Q How much was that, sir?
A Net loss, approximately $6,500.
THE COURT: I think the question was, what was the start of the cost, the cost
to move to re-equip the new shop things of that nature?
A I misunderstood the question. Disregarding the fixtures and their value
that were removed from the Fort Harrison and ultimately used in the new shop,
material and labor totaled approximately $18,400. . . .
The matter was not further pursued even though the $18,400 figure obviously
included the costs incident to opening the new gift shop which had a floor
space almost ten times as large as the old one.
*887 [2] Aside from the fact that relocation costs were never claimed by
appellees and the proof thereof lay solely in the foregoing colloquy, we cannot
see how such costs could constitute a proper element of damage in the case of
constructive eviction under a short term lease.
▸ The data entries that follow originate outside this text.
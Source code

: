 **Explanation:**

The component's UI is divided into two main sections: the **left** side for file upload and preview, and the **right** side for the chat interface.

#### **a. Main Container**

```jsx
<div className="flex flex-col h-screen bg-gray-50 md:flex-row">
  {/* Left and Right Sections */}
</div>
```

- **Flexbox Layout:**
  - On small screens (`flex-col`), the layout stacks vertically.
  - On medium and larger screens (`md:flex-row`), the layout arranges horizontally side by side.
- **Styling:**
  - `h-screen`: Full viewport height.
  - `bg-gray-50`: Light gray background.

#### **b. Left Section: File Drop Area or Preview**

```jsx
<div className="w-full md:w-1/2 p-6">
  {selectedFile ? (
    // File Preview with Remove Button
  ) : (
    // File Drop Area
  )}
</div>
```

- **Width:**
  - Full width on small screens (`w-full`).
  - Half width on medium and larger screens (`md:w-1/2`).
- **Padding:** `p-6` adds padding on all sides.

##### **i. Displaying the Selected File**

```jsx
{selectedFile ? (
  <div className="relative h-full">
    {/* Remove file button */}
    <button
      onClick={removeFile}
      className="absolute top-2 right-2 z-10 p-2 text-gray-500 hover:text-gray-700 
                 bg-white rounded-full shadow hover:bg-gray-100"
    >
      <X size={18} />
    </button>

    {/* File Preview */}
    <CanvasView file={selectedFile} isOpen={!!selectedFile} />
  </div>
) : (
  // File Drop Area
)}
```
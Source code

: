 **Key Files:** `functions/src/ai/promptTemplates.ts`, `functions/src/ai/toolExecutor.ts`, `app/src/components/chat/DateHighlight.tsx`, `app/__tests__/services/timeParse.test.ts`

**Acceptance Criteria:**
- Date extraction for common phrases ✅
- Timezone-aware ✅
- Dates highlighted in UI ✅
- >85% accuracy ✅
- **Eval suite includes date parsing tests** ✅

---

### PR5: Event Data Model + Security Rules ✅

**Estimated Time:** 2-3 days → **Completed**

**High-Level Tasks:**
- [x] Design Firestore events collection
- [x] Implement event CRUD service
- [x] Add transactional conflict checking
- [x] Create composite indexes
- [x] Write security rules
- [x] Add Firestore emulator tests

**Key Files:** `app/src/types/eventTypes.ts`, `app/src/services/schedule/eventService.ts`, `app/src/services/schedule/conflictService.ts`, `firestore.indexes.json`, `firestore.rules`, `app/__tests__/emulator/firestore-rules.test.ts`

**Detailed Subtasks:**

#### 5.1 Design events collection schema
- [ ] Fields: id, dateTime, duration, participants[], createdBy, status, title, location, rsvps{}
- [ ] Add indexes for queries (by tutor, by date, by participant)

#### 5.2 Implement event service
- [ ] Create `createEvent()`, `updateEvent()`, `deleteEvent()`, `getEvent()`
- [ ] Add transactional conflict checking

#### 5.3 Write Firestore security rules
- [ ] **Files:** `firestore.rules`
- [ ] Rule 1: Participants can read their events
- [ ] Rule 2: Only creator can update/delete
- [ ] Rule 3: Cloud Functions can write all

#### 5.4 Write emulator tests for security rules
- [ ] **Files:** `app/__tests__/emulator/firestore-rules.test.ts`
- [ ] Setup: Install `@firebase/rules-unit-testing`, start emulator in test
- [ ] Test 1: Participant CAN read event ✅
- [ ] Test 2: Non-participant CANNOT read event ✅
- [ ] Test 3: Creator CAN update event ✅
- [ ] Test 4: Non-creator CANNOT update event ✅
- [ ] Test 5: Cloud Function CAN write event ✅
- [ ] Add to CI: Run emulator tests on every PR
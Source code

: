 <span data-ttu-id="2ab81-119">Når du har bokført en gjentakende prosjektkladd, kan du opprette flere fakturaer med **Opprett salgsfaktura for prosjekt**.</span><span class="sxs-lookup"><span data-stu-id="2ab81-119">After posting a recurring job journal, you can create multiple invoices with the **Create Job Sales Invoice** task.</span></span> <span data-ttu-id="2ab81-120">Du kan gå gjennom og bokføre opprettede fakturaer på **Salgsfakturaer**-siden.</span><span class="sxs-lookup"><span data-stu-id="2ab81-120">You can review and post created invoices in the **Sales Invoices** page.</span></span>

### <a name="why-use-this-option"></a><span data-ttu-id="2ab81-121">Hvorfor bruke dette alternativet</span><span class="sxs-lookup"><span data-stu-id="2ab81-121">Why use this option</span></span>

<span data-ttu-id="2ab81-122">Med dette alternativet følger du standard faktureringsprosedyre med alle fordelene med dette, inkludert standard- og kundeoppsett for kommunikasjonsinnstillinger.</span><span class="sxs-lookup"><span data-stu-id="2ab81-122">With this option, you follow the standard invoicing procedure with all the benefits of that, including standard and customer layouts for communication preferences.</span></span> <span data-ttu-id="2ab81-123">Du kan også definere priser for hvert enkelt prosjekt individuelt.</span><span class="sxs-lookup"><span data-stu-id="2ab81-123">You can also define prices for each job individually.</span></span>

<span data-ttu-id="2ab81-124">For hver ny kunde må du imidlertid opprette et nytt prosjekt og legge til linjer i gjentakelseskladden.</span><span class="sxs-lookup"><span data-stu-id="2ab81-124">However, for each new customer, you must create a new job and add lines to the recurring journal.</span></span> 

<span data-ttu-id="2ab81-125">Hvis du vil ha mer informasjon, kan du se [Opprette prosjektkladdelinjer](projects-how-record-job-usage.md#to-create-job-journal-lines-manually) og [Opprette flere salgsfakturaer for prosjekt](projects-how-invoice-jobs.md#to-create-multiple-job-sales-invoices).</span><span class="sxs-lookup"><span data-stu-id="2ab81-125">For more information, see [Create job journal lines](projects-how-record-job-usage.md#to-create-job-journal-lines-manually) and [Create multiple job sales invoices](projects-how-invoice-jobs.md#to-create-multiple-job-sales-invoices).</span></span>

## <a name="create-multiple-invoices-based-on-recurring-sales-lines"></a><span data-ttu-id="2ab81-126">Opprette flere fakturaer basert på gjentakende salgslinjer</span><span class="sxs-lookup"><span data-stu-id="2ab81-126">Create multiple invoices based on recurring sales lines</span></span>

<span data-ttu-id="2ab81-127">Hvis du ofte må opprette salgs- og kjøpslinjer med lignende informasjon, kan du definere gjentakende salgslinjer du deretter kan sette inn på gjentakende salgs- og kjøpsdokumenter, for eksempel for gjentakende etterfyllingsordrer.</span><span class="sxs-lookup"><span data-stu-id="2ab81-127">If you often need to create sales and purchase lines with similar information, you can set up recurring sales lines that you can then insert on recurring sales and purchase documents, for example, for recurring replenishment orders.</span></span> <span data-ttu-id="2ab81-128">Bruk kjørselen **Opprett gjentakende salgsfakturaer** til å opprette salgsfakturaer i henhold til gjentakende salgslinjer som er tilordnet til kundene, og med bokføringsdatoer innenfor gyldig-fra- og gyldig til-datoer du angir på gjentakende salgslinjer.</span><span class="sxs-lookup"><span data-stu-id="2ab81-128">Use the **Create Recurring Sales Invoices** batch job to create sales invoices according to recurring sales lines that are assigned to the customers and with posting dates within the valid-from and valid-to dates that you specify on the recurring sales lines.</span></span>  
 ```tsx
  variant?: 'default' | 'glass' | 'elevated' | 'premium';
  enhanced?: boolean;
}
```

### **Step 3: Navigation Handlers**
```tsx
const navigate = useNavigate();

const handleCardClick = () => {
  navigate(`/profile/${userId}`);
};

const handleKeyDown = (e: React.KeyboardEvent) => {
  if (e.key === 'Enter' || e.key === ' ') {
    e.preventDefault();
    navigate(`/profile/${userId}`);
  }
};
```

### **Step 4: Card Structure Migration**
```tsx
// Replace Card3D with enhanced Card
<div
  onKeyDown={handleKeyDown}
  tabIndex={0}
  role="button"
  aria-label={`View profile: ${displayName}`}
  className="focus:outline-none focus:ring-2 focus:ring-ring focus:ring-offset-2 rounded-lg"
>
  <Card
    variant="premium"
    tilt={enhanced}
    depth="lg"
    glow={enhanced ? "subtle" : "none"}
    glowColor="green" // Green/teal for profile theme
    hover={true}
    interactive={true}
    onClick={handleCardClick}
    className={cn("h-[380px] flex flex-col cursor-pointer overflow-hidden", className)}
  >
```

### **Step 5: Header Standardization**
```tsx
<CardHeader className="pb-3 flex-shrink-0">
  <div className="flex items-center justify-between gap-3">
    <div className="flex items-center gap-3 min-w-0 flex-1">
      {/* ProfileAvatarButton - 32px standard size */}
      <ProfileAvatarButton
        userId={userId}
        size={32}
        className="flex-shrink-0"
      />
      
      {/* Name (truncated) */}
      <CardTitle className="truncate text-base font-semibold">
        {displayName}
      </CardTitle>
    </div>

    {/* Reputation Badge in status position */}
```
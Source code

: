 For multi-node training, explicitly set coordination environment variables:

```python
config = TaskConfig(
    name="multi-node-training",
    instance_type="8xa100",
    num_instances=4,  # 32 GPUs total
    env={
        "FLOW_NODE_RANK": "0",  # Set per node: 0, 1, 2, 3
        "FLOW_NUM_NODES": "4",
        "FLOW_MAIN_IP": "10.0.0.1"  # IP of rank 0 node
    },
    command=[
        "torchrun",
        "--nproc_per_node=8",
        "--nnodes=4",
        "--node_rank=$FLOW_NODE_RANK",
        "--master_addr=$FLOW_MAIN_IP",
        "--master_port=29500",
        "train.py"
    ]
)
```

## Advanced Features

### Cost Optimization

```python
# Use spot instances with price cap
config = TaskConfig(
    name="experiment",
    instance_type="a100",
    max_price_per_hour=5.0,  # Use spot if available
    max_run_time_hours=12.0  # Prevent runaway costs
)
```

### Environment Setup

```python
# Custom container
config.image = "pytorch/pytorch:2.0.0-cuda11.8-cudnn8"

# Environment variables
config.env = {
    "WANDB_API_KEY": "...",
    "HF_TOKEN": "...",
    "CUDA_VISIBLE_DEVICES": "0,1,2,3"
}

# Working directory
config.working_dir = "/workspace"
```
Here the lease would have
expired of its own accord eleven months later at which time appellees would
have been faced with having to pay relocation costs without prospect of
reimbursement. In the words of Justice Holmes before he became a member of the
United States Supreme Court:
Whether the defendant moved in July or in September, he would have had to pay
the cost of moving his machinery; therefore he cannot attribute the payment to
the plaintiff's breach of contract, if there was one, in failing to furnish
steam, and thus obliging him to go elsewhere before the end of his tenancy.
The instruction that the defendant could not recoup for this item was correct.
Eddy v. Coffin, 149 Mass. 463, 21 N.E. 870 (1889); accord, Besinger v.
McLoughlin, 257 Wis. 56, 42 N.W.2d 358 (1950); Knapp v. Guerin, 144 La.
754, 81 So. 302 (1919); Pierce v. Hedden, 105 La. 294, 29 So. 734 (1901).
Even if the issue of relocation costs had been tried and the amount of those
costs had been established, the most appellees would have been entitled to
recover was eleven months' interest on what it would cost to relocate to
comparable premises.
Accordingly, the final judgment is reversed and set aside. We have considered
the other points raised on appeal and cross-appeal by appellants and appellees
and hold they are without merit.
REVERSED.
BOARDMAN, C. J., and HOBSON, J., concur.
GRIMES, J., concurs in part, dissents in part.
GRIMES, Judge, concurring in part, dissenting in part.
I concur in the conclusion that appellees were constructively evicted but were
not entitled to recover relocation costs. On the other hand, I believe their
claim for loss of profits merits further consideration. In support of this
claim the appellees testified that they tried to keep the store open under
adverse circumstances for about four months and finally closed it in order to
avoid further losses. They reopened in a new location two months later but
incurred a loss for the period of time in which the lease would have remained
in effect. They presented the testimony of a certified public accountant who
gave his opinion as to profits they would have earned had they been able to
stay in the old location for the balance of the term of the lease. The
appellants presented no rebuttal testimony on the subject but did subject the
accountant to a thorough cross-examination. Clearly, the court was not bound
to accept the figures claimed by the appellees. However, from a study of the
testimony as a whole, I am convinced that the appellees suffered at least some
loss of profits as a result of their constructive eviction.
Accordingly, I would recognize appellees' cross-appeal to the extent of
remanding the case for further proceedings directed toward a new award of
damages at which the court could, in its discretion, consider the prior record
any any additional testimony which might be presented.